SUPPLIED DATA:
━━━━━━━━

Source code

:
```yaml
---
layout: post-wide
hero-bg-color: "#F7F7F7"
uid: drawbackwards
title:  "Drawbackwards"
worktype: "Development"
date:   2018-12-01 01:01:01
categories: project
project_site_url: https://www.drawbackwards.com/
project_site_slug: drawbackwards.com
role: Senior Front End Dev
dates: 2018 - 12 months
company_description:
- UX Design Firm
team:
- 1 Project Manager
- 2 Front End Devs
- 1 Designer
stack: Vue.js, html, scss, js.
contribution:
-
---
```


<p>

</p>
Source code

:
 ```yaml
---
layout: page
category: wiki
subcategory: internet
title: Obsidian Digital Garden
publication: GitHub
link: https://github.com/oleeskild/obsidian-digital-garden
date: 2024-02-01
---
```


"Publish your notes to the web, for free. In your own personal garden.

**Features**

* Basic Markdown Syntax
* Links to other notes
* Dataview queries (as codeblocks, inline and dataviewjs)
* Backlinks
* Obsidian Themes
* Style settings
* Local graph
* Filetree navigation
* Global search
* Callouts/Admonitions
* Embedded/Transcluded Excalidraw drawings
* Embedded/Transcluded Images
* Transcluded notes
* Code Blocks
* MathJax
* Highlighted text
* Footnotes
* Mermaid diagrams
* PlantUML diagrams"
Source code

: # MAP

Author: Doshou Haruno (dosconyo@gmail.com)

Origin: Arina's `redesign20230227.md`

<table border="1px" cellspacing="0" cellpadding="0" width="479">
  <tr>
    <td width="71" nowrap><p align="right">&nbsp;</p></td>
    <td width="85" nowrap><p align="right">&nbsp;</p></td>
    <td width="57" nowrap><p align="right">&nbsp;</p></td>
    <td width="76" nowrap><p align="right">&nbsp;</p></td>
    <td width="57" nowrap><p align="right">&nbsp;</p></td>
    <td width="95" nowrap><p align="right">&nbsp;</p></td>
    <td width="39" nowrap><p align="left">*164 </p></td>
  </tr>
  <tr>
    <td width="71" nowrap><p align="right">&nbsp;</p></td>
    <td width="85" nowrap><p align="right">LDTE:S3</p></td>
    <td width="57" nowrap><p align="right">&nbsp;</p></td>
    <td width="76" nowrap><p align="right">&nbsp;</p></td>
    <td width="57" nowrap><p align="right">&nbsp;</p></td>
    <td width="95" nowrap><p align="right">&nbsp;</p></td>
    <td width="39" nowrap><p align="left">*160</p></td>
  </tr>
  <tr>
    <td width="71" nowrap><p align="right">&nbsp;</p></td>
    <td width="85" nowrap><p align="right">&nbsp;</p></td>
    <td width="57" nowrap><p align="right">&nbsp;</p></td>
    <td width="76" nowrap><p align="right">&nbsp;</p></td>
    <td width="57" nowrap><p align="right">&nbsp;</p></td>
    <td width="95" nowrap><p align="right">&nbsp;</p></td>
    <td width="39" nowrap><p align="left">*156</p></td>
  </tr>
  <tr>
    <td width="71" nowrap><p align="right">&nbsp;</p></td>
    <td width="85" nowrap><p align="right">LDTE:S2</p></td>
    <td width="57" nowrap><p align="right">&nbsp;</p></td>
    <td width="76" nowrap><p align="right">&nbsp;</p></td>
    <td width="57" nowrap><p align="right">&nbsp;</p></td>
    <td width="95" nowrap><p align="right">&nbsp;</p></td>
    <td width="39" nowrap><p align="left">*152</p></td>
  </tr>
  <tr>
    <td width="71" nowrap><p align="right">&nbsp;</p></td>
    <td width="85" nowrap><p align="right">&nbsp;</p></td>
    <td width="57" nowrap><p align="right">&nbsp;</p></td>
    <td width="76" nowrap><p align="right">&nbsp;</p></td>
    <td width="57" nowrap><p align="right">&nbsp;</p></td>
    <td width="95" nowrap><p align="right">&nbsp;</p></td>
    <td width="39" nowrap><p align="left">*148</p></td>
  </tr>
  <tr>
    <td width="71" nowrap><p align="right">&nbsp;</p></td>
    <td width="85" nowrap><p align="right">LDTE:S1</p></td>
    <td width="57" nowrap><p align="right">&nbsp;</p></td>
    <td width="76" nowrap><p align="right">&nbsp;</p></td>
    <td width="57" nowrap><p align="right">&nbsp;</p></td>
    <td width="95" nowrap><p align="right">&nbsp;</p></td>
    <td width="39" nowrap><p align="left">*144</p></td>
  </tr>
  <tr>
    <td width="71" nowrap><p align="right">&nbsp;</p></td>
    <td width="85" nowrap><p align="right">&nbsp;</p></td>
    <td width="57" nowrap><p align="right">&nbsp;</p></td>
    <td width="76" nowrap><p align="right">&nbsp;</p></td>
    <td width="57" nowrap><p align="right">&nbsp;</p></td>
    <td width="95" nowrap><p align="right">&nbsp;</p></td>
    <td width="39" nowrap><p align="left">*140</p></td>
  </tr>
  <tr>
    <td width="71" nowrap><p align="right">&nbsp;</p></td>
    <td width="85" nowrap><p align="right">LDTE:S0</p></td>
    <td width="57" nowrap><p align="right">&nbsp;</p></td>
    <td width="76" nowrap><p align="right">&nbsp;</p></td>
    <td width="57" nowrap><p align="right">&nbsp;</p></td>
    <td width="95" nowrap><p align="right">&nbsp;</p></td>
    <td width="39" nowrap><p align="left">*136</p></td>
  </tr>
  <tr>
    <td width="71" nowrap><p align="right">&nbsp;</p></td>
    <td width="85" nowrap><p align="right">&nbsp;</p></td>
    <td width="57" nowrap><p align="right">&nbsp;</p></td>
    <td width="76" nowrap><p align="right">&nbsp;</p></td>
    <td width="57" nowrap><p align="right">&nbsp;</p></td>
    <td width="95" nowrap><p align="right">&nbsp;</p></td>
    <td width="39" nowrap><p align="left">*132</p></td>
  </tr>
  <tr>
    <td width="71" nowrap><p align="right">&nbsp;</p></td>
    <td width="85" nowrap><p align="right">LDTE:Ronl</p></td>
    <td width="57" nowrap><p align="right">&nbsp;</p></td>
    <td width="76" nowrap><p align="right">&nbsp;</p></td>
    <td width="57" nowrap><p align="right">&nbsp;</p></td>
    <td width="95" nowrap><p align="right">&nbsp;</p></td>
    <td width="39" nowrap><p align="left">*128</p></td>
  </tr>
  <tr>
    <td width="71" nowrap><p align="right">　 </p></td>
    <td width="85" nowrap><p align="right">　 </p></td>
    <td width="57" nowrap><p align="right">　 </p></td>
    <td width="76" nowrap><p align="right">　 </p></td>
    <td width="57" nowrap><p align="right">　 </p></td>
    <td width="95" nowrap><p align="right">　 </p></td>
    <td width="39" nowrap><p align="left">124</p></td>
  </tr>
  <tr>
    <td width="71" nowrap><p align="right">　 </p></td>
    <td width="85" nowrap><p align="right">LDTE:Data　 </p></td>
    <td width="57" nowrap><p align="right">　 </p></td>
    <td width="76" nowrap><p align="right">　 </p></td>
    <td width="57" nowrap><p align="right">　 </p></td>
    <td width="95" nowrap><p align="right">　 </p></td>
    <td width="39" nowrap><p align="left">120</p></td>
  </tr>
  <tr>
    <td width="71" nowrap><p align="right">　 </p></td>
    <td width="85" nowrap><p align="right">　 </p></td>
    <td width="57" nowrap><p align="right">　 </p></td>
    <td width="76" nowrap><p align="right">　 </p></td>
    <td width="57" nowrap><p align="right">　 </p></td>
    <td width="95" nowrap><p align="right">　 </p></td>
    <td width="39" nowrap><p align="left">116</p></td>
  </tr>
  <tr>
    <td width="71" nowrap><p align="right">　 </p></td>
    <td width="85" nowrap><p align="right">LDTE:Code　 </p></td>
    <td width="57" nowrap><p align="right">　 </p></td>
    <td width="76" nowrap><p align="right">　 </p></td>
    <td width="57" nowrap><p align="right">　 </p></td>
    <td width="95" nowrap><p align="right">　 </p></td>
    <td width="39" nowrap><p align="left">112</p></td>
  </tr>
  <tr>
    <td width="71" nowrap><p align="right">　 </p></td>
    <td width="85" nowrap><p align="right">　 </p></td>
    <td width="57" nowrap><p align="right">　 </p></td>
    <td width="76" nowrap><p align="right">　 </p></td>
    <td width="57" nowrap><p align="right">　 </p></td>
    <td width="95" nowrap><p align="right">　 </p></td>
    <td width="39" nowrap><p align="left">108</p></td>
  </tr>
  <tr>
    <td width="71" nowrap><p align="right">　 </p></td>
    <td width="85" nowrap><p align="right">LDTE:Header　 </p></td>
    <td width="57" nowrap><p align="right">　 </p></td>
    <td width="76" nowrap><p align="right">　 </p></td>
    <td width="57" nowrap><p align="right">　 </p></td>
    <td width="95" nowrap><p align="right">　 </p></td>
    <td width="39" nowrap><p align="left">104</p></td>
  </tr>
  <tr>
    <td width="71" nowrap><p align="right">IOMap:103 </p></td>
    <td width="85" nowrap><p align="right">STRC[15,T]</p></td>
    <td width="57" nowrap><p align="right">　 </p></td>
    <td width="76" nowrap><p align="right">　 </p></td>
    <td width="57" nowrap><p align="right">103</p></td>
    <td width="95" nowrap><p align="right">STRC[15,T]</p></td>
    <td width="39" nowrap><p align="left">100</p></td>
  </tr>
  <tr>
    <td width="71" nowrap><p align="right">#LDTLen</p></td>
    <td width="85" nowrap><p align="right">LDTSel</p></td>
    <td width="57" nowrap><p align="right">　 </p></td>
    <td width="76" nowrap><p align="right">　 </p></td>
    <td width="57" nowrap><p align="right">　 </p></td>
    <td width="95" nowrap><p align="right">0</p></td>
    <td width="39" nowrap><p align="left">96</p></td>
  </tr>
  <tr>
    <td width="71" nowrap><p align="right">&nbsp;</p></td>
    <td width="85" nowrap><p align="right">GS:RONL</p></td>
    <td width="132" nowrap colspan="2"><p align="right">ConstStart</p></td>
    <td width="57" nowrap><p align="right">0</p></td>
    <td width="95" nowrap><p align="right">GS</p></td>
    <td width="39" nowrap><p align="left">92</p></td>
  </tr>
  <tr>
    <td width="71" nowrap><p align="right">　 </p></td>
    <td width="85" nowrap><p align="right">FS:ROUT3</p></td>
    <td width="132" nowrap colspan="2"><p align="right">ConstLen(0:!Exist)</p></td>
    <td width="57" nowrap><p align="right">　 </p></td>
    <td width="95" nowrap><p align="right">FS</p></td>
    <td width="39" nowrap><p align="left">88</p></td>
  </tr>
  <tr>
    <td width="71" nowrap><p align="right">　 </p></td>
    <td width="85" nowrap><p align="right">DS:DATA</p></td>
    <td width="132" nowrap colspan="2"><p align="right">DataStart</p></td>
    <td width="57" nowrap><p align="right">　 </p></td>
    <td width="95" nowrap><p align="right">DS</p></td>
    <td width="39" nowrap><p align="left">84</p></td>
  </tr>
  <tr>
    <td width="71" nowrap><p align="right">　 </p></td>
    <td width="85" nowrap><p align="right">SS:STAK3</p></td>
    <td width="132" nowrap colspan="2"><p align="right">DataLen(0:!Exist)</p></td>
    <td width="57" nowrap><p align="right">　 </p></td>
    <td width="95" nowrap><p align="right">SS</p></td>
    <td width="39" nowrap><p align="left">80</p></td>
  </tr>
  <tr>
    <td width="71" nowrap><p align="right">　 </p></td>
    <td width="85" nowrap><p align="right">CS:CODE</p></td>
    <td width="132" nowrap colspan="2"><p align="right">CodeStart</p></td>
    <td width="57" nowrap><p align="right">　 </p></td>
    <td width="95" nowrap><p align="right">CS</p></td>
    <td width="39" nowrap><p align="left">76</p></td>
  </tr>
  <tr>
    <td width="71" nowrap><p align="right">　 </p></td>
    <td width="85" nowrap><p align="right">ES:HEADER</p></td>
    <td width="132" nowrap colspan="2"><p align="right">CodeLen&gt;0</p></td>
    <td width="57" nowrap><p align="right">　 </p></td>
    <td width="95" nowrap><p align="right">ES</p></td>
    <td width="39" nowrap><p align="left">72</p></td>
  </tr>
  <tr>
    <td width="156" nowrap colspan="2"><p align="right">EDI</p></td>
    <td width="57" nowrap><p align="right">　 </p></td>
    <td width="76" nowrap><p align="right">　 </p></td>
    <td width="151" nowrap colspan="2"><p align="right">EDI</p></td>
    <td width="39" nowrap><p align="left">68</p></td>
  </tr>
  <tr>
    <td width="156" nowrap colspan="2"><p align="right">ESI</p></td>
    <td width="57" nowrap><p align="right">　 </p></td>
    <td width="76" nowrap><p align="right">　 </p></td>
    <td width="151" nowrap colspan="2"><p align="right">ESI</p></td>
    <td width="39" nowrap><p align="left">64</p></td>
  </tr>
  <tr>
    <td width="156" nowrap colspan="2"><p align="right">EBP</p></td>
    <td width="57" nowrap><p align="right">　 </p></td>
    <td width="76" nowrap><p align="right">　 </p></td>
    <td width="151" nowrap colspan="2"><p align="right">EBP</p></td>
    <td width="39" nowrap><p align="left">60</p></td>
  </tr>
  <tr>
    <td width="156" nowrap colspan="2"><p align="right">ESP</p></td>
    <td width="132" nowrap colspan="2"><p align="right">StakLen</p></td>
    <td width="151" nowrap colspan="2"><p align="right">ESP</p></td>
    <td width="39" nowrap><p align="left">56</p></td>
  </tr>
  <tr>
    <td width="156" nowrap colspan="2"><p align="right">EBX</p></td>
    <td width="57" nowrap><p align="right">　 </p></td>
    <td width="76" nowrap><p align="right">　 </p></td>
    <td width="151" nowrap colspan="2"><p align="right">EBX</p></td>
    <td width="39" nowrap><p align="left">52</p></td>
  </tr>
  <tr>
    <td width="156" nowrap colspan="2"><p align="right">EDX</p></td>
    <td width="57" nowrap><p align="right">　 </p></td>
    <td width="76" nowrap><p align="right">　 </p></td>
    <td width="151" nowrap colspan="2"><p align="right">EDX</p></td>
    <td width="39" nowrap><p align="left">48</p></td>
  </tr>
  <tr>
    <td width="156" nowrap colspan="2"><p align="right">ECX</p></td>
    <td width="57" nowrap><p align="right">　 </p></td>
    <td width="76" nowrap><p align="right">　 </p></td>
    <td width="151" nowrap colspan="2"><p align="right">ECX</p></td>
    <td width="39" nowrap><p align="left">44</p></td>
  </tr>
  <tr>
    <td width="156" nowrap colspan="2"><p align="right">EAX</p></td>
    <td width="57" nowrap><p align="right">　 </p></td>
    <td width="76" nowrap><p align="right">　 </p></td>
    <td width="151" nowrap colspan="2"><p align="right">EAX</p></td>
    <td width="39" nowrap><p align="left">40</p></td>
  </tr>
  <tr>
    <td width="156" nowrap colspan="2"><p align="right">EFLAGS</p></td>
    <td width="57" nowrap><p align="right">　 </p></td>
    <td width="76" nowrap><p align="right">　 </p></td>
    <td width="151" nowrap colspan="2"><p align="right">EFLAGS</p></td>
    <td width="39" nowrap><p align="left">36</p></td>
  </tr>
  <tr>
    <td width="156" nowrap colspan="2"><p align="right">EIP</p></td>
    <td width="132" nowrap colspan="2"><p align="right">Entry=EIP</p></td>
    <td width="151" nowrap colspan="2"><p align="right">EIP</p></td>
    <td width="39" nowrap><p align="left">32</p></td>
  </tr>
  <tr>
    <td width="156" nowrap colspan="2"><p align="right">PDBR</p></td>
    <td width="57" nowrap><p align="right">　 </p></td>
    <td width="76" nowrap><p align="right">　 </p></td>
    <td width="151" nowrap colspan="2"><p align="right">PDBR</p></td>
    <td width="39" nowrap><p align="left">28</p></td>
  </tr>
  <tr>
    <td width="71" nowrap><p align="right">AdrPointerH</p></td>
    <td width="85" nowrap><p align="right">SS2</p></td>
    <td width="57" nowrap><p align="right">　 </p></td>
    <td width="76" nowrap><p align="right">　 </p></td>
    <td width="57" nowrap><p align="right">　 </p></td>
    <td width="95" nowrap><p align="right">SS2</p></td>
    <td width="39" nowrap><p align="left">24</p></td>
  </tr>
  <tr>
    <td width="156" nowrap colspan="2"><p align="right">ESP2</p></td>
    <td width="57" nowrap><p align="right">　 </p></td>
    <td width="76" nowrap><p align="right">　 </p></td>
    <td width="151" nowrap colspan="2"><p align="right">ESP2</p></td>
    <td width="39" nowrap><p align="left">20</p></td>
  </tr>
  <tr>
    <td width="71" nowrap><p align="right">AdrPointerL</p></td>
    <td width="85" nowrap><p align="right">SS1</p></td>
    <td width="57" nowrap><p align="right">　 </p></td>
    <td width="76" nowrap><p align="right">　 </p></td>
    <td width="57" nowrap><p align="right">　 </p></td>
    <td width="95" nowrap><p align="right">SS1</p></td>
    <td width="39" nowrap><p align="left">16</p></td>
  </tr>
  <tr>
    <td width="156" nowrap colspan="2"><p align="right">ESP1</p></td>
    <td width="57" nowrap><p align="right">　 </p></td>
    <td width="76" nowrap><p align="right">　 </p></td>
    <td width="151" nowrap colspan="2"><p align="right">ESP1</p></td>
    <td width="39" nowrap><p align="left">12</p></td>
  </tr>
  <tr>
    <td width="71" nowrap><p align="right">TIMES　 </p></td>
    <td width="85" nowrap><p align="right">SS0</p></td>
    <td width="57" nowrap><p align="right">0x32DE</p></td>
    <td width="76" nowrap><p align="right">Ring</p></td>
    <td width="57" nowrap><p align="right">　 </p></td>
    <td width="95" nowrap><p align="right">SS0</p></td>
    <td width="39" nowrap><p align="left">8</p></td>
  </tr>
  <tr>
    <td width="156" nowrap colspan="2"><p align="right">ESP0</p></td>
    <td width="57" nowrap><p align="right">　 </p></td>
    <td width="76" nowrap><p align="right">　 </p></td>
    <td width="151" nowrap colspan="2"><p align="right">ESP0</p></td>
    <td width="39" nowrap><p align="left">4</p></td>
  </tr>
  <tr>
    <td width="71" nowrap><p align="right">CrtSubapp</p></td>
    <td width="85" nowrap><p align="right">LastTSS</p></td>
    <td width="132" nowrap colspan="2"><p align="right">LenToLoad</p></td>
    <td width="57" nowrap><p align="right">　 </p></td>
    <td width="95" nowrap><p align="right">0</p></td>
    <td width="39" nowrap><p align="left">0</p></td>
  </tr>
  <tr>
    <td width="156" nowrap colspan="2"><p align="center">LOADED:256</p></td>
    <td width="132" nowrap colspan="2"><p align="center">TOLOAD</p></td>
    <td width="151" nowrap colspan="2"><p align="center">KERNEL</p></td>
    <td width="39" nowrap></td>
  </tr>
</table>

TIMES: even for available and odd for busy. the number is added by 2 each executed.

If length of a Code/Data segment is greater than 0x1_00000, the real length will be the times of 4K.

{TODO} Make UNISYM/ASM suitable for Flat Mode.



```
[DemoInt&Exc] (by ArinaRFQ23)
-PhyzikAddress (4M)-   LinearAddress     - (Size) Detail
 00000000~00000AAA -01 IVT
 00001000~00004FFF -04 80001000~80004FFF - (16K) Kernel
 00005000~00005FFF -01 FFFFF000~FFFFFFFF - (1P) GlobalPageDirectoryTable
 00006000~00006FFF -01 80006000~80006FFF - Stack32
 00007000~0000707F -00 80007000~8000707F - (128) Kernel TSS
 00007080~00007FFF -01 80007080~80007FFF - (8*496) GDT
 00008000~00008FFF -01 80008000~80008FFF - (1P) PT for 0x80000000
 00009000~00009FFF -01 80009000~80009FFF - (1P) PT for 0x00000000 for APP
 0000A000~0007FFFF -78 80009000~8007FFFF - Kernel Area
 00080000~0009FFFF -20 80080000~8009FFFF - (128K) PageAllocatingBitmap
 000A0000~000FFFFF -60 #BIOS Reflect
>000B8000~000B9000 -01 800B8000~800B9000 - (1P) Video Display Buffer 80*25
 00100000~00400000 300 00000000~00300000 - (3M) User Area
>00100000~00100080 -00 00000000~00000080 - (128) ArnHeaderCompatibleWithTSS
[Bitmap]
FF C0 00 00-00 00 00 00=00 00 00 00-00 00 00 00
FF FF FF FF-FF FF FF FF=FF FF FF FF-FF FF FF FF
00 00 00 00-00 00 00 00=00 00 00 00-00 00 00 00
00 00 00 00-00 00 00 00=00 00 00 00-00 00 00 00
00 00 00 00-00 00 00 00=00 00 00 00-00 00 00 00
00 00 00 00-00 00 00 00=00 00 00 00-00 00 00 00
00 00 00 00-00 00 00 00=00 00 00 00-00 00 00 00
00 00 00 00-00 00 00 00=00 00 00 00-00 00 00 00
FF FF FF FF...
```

━━━━━━━━

WHAT IS EXPECTED: For each line above that contains "Transcluded", make a copy.

EXERCISE SOLUTION:
* Embedded/Transcluded Excalidraw drawings
* Embedded/Transcluded Images
* Transcluded notes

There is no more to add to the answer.